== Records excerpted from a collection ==
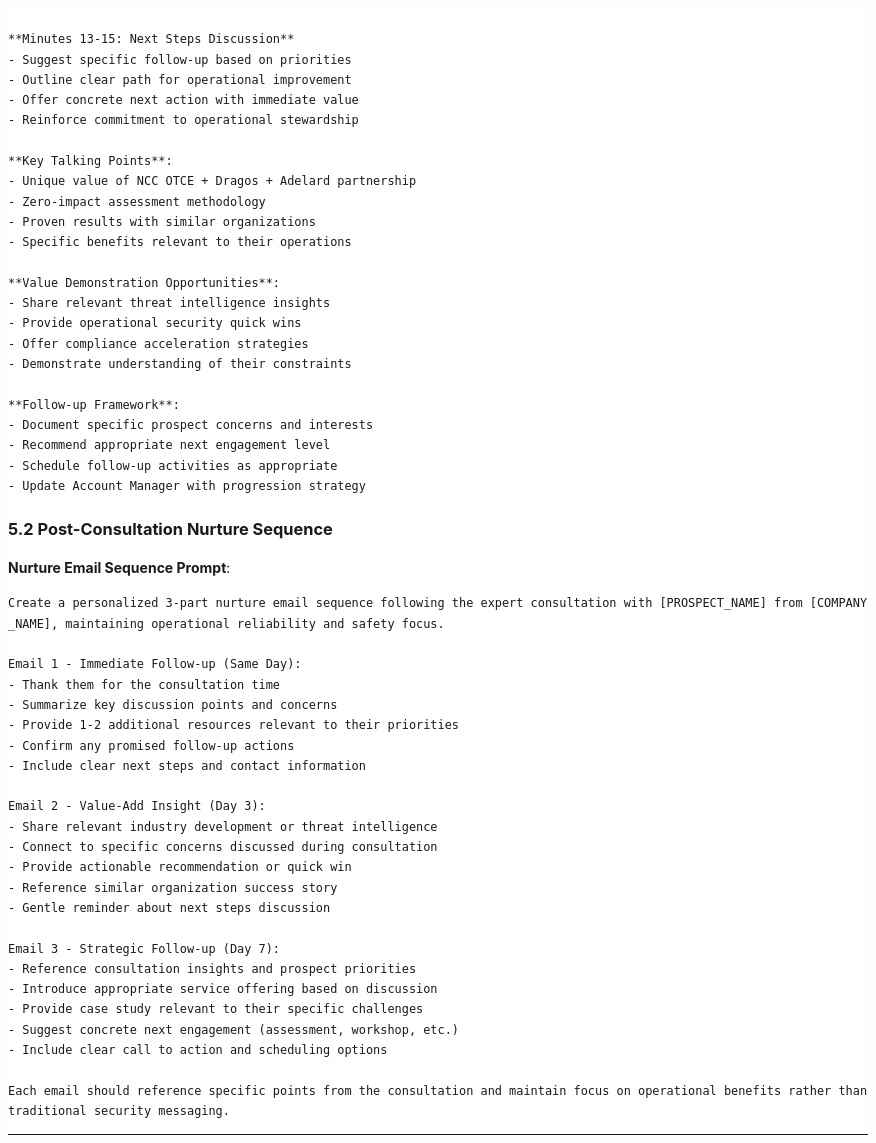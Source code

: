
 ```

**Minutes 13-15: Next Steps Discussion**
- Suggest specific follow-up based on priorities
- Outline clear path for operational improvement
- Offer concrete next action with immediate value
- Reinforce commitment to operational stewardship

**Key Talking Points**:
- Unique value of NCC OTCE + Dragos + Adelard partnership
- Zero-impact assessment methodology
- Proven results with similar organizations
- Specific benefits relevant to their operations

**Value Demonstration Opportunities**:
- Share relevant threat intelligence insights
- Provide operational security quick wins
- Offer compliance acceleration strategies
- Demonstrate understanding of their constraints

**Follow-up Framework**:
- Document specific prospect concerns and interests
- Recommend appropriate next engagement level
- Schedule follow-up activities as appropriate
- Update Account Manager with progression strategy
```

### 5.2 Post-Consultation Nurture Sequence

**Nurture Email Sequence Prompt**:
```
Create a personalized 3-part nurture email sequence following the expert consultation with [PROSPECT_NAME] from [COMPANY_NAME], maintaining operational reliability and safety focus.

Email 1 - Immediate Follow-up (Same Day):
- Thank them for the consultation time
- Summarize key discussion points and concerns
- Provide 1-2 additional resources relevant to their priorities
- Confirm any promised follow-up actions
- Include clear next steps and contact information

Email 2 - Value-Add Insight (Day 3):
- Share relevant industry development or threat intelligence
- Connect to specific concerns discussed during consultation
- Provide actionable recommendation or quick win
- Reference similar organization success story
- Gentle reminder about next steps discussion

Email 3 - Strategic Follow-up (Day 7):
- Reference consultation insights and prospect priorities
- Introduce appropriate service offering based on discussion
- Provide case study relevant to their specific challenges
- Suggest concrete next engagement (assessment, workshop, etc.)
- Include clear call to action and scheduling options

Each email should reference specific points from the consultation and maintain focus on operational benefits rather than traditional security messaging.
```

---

== To do ==
Scan the lines above for "security", then copy every one that has it.

== Written solution ==
- Provide operational security quick wins
Each email should reference specific points from the consultation and maintain focus on operational benefits rather than traditional security messaging.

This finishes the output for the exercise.